Em função dessa lei, o espião Jorge Silva
Carvalho foi agora reintegrado na presidência do Conselho de Ministros, com
direito a assinatura de Passos Coelho e Vítor Gaspar e com o salário base que
auferia quando era diretor do SIS. Para fazer o quê? Ah! Bom isso não
sabemos, porque ainda ninguém sabe o que pode lá fazer o espião (embora
ideias não me faltem).
Pronto a notícia está arrumada. A Lei é lei que se
há de fazer? Etc. e tal.
Mas espera aí! Não foi este Governo que anunciou
que vão uma série de funcionários para a rua?
Mas espera aí: Não é este o funcionário exemplar
que está acusado de abuso de poder, violação de segredo de Estado e acesso
indevido a dados pessoais? O tal que espiou um jornalista, deu
informações privilegiadas a uma empresa e chegou a mandar espiar a ex-mulher
de um amigo?
Mas espera aí! Não foi este mesmo Jorge Silva
Carvalho que se demitiu das secretas em Novembro de 2010, nas vésperas de uma
cimeira da NATO em Portugal, por discordar do corte de verbas?

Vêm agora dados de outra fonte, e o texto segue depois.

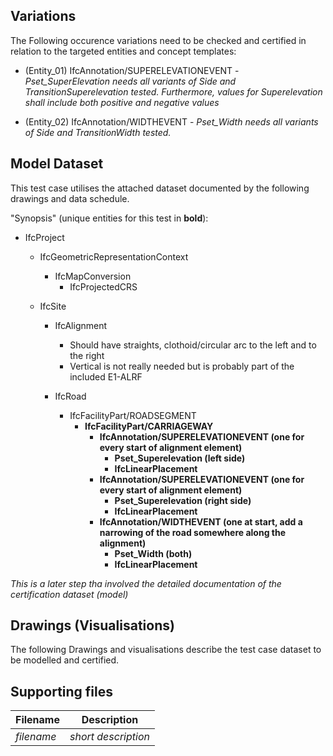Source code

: ## Variations
The Following occurence variations need to be checked and certified in relation to the targeted entities and concept templates:

- (Entity_01) IfcAnnotation/SUPERELEVATIONEVENT - *Pset_SuperElevation needs all variants of Side and TransitionSuperelevation tested. Furthermore, values for Superelevation shall include both positive and negative values*

- (Entity_02) IfcAnnotation/WIDTHEVENT - *Pset_Width needs all variants of Side and TransitionWidth tested.*

## Model Dataset
This test case utilises the attached dataset documented by the following drawings and data schedule.

"Synopsis" (unique entities for this test in **bold**):

- IfcProject

  - IfcGeometricRepresentationContext

    - IfcMapConversion
      - IfcProjectedCRS

  - IfcSite

    - IfcAlignment
      - Should have straights, clothoid/circular arc to the left and to the right
      - Vertical is not really needed but is probably part of the included E1-ALRF

    - IfcRoad
      - IfcFacilityPart/ROADSEGMENT
        - **IfcFacilityPart/CARRIAGEWAY**
          - **IfcAnnotation/SUPERELEVATIONEVENT (one for every start of alignment element)**
            - **Pset_Superelevation (left side)**
            - **IfcLinearPlacement**
          - **IfcAnnotation/SUPERELEVATIONEVENT (one for every start of alignment element)**
            - **Pset_Superelevation (right side)**
            - **IfcLinearPlacement**
          - **IfcAnnotation/WIDTHEVENT (one at start, add a narrowing of the road somewhere along the alignment)**
            - **Pset_Width (both)**
            - **IfcLinearPlacement**

*This is a later step tha involved the detailed documentation of the certification dataset (model)*


## Drawings (Visualisations)
The following Drawings and visualisations describe the test case dataset to be modelled and certified.


## Supporting files

| Filename                          | Description                               |
|-----------------------------------|-------------------------------------------|
| *filename*                        | *short description*                       |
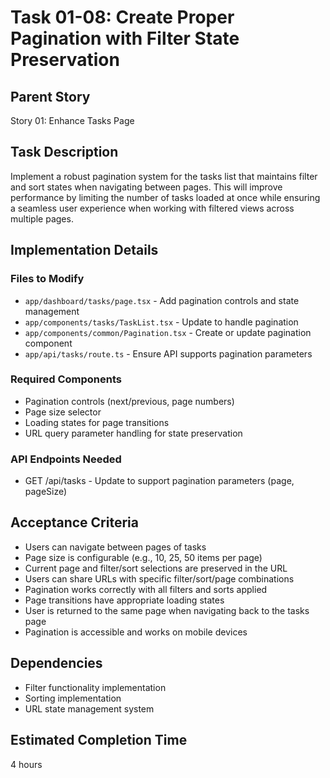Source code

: # Task 01-08: Create Proper Pagination with Filter State Preservation

## Parent Story

Story 01: Enhance Tasks Page

## Task Description

Implement a robust pagination system for the tasks list that maintains filter and sort states when navigating between pages. This will improve performance by limiting the number of tasks loaded at once while ensuring a seamless user experience when working with filtered views across multiple pages.

## Implementation Details

### Files to Modify

- `app/dashboard/tasks/page.tsx` - Add pagination controls and state management
- `app/components/tasks/TaskList.tsx` - Update to handle pagination
- `app/components/common/Pagination.tsx` - Create or update pagination component
- `app/api/tasks/route.ts` - Ensure API supports pagination parameters

### Required Components

- Pagination controls (next/previous, page numbers)
- Page size selector
- Loading states for page transitions
- URL query parameter handling for state preservation

### API Endpoints Needed

- GET /api/tasks - Update to support pagination parameters (page, pageSize)

## Acceptance Criteria

- Users can navigate between pages of tasks
- Page size is configurable (e.g., 10, 25, 50 items per page)
- Current page and filter/sort selections are preserved in the URL
- Users can share URLs with specific filter/sort/page combinations
- Pagination works correctly with all filters and sorts applied
- Page transitions have appropriate loading states
- User is returned to the same page when navigating back to the tasks page
- Pagination is accessible and works on mobile devices

## Dependencies

- Filter functionality implementation
- Sorting implementation
- URL state management system

## Estimated Completion Time

4 hours
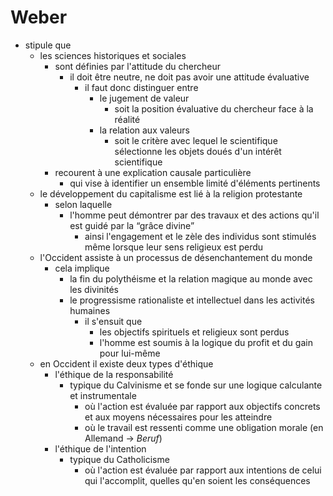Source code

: # Weber

- stipule que
  - les sciences historiques et sociales
    - sont définies par l'attitude du chercheur
      - il doit être neutre, ne doit pas avoir une attitude évaluative
        - il faut donc distinguer entre
          - le jugement de valeur
            - soit la position évaluative du chercheur face à la réalité
          - la relation aux valeurs
            - soit le critère avec lequel le scientifique sélectionne les objets doués d'un intérêt scientifique
    - recourent à une explication causale particulière
      - qui vise à identifier un ensemble limité d'éléments pertinents
  - le développement du capitalisme est lié à la religion protestante
    - selon laquelle
      - l'homme peut démontrer par des travaux et des actions qu'il est guidé par la “grâce divine”
        - ainsi l'engagement et le zèle des individus sont stimulés même lorsque leur sens religieux est perdu
  - l'Occident assiste à un processus de désenchantement du monde
    - cela implique
      - la fin du polythéisme et la relation magique au monde avec les divinités
      - le progressisme rationaliste et intellectuel dans les activités humaines
        - il s'ensuit que
          - les objectifs spirituels et religieux sont perdus
          - l'homme est soumis à la logique du profit et du gain pour lui-même
  - en Occident il existe deux types d'éthique
    - l'éthique de la responsabilité
      - typique du Calvinisme et se fonde sur une logique calculante et instrumentale
        - où l'action est évaluée par rapport aux objectifs concrets et aux moyens nécessaires pour les atteindre
        - où le travail est ressenti comme une obligation morale (en Allemand → *Beruf*)
    - l'éthique de l'intention
      - typique du Catholicisme
        - où l'action est évaluée par rapport aux intentions de celui qui l'accomplit, quelles qu'en soient les conséquences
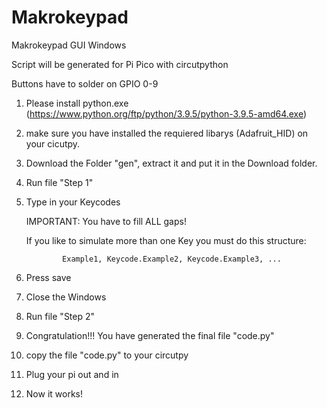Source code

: # Makrokeypad
Makrokeypad GUI Windows

Script will be generated for Pi Pico with circutpython

Buttons have to solder on GPIO 0-9

1.  Please install python.exe
    (https://www.python.org/ftp/python/3.9.5/python-3.9.5-amd64.exe)

2.  make sure you have installed the requiered libarys (Adafruit_HID) on your cicutpy.

3.  Download the Folder "gen", extract it and put it in the Download folder. 

4.  Run file "Step 1"

5.  Type in your Keycodes

    IMPORTANT: You have to fill ALL gaps!
    
    If you like to simulate more than one Key you must do this structure:
    
                Example1, Keycode.Example2, Keycode.Example3, ...

6.  Press save

7.  Close the Windows 

8.  Run file "Step 2"

9.  Congratulation!!! You have generated the final file "code.py"

10. copy the file "code.py" to your circutpy

11. Plug your pi out and in 

12. Now it works!

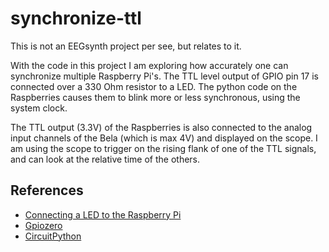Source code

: # synchronize-ttl

This is not an EEGsynth project per see, but relates to it.

With the code in this project I am exploring how accurately one can
synchronize multiple Raspberry Pi's. The TTL level output of GPIO pin
17 is connected over a 330 Ohm resistor to a LED. The python code on
the Raspberries causes them to blink more or less synchronous, using
the system clock.

The TTL output (3.3V) of the Raspberries is also connected to the analog
input channels of the Bela (which is max 4V) and displayed on the scope. I am
using the scope to trigger on the rising flank of one of the TTL signals,
and can look at the relative time of the others.

## References

- [Connecting a LED to the Raspberry Pi](https://thepihut.com/blogs/raspberry-pi-tutorials/27968772-turning-on-an-led-with-your-raspberry-pis-gpio-pins)
- [Gpiozero](https://gpiozero.readthedocs.io/)
- [CircuitPython](https://circuitpython.readthedocs.io/)

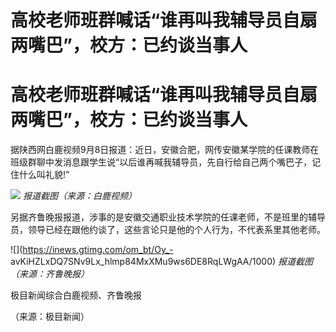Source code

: # 高校老师班群喊话“谁再叫我辅导员自扇两嘴巴”，校方：已约谈当事人

# 高校老师班群喊话“谁再叫我辅导员自扇两嘴巴”，校方：已约谈当事人

据陕西网白鹿视频9月8日报道：近日，安徽合肥，网传安徽某学院的任课教师在班级群聊中发消息跟学生说“以后谁再喊我辅导员，先自行给自己两个嘴巴子，记住什么叫礼貌!”

![](https://inews.gtimg.com/om_bt/OewJzENeoVJtbti_8tGLxD7B5WYVhxCfWNHXV9eKu5cxMAA/1000)
_报道截图（来源：白鹿视频）_

另据齐鲁晚报报道，涉事的是安徽交通职业技术学院的任课老师，不是班里的辅导员，领导已经在跟他约谈了，这些言论只是他的个人行为，不代表系里其他老师。

![](https://inews.gtimg.com/om_bt/Oy_-
avKiHZLxDQ7SNv9Lx_hlmp84MxXMu9ws6DE8RqLWgAA/1000) _报道截图（来源：齐鲁晚报）_

极目新闻综合白鹿视频、齐鲁晚报

（来源：极目新闻）

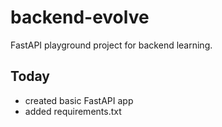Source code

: # backend-evolve

FastAPI playground project for backend learning.

## Today
- created basic FastAPI app
- added requirements.txt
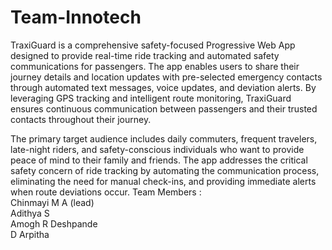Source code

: # Team-Innotech
TraxiGuard is a comprehensive safety-focused Progressive Web App designed to provide real-time ride tracking and automated safety communications for passengers. The app enables users to share their journey details and location updates with pre-selected emergency contacts through automated text messages, voice updates, and deviation alerts. By leveraging GPS tracking and intelligent route monitoring, TraxiGuard ensures continuous communication between passengers and their trusted contacts throughout their journey.

The primary target audience includes daily commuters, frequent travelers, late-night riders, and safety-conscious individuals who want to provide peace of mind to their family and friends. The app addresses the critical safety concern of ride tracking by automating the communication process, eliminating the need for manual check-ins, and providing immediate alerts when route deviations occur.
Team Members :
<br>
Chinmayi M A (lead) 
<br>
Adithya S
<br>
Amogh R Deshpande
<br>
D Arpitha
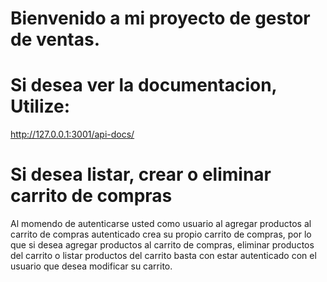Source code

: # Bienvenido a mi proyecto de gestor de ventas.


# Si desea ver la documentacion, Utilize:

http://127.0.0.1:3001/api-docs/


# Si desea listar, crear o eliminar carrito de compras
Al momendo de autenticarse usted como usuario al agregar
productos al carrito de compras autenticado crea su 
propio carrito de compras, por lo que si desea agregar 
productos al carrito de compras, eliminar productos del 
carrito o listar productos del carrito basta con estar autenticado
con el usuario que desea modificar su carrito.

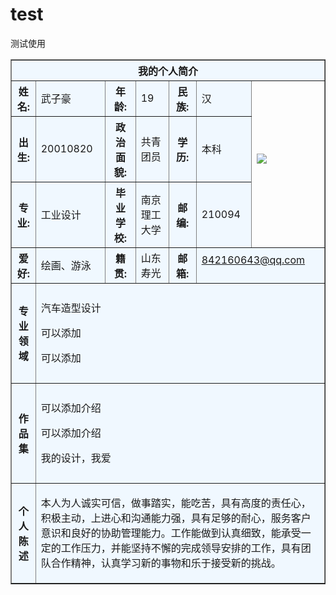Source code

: <html>


<table border="1" align="center" cellpadding="10" width="800">
<tr>
    <th colspan="7" bgcolor="aliceblue" >我的个人简介</th>
</tr>

<tr>
    <th bgcolor="aliceblue">姓名:</th>
    <td bgcolor="aliceblue"> 武子豪</td>
    <th bgcolor="aliceblue">年龄:</th>
    <td bgcolor="aliceblue">19</td>
    <th bgcolor="aliceblue">民族:</th>
    <td bgcolor="aliceblue">汉</td>
    <td rowspan="3" width="100"<p><img border="0" src="http://a1.qpic.cn/psc?/c9ec2ae1-f230-42c7-b6ae-073d5f60c10d/AnEbYoeEzDEIxNItsAwyVs4NlO.3X.KvWSrsT4R8ojcWJvt2xWbMsA*YZgiejHDe86ExhbtNPgGEzFXQTFf8Rg!!/b&ek=1&kp=1&pt=0&bo=WgB4AFoAeAARADc!&tl=1&vuin=7149788&tm=1604736000&sce=60-3-3&rf=0-0" />
</a></p></td>
</tr>

<tr>
    <th bgcolor="aliceblue">出生:</th>
    <td bgcolor="aliceblue">20010820</td>
    <th bgcolor="aliceblue">政治面貌:</th>
    <td bgcolor="aliceblue">共青团员</td>
    <th bgcolor="aliceblue">学历:</th>
    <td bgcolor="aliceblue">本科</td>
</tr>

<tr>
    <th bgcolor="aliceblue">专业:</th>
    <td bgcolor="aliceblue">工业设计</td>
    <th bgcolor="aliceblue">毕业学校:</th>
    <td bgcolor="aliceblue">南京理工大学</td>
    <th bgcolor="aliceblue">邮编:</th>
    <td bgcolor="aliceblue">210094</td>
</tr>

<tr>
     <th bgcolor="aliceblue">爱好:</th>
     <td bgcolor="aliceblue">绘画、游泳</td>
     <th bgcolor="aliceblue">籍贯:</th>
     <td bgcolor="aliceblue">山东寿光</td>
     <th bgcolor="aliceblue">邮箱:</th>
     <td bgcolor="aliceblue"colspan="2"<p><a  href="mailto:1964567582@qq.com?subject=Hello%20again">842160643@qq.com </a></p></td>
</tr>

<tr>
     <th height="160" bgcolor="aliceblue">专业领域</th>
     <td bgcolor="aliceblue"colspan="6">
   <p>汽车造型设计</p>
   <p>可以添加</p>
   <p>可以添加</p>
    </td>
</tr>

<tr>
     <th height="160" bgcolor="aliceblue"> 作品集</th>
     <td bgcolor="aliceblue"colspan="6">
    <p>可以添加介绍</p>
    <p>可以添加介绍</p>
    <p>我的设计，我爱</p>
</tr>

<tr>
     <th height="160" bgcolor="aliceblue">个人陈述</th>
     <td bgcolor="aliceblue"colspan="6">
    <p>本人为人诚实可信，做事踏实，能吃苦，具有高度的责任心， 积极主动，上进心和沟通能力强，具有足够的耐心，服务客户意识和良好的协助管理能力。工作能做到认真细致，能承受一定的工作压力，并能坚持不懈的完成领导安排的工作，具有团队合作精神，认真学习新的事物和乐于接受新的挑战。</p>    
</tr>


</html>


# test
测试使用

Mas espera aí! Não foi este o espião que depois
arranjou emprego no Conselho de Administração de uma, então prospérrima
empresa privada que ia comprar meio mundo (e ao serviço da qual,
suspeita-se, colocou os seus dotes de espião)?
Não deve ser. Deve ser outro Jorge Silva Carvalho.
Porque se fosse o mesmo - e estando o Governo a meter funcionários na rua
- começaria por este. Que já se demitiu! Que quis mudar de vida. Que
passou do Estado para a privada por vontade própria! Que é arguido por ter
prejudicado o próprio Estado.
Deve ser outro, porque o Governo não é assim tão
escrupuloso na lei, quando se trata de pensionistas, reformados, assalariados,
desempregados, pessoas - digamos - normais.
Deve ser outro, porque este era amigo do dr.
Relvas e o dr. Passos Coelho, como se sabe, não beneficia os amigos nem os
amigos dos amigos, nem sequer os amigos dos amigos dos amigos.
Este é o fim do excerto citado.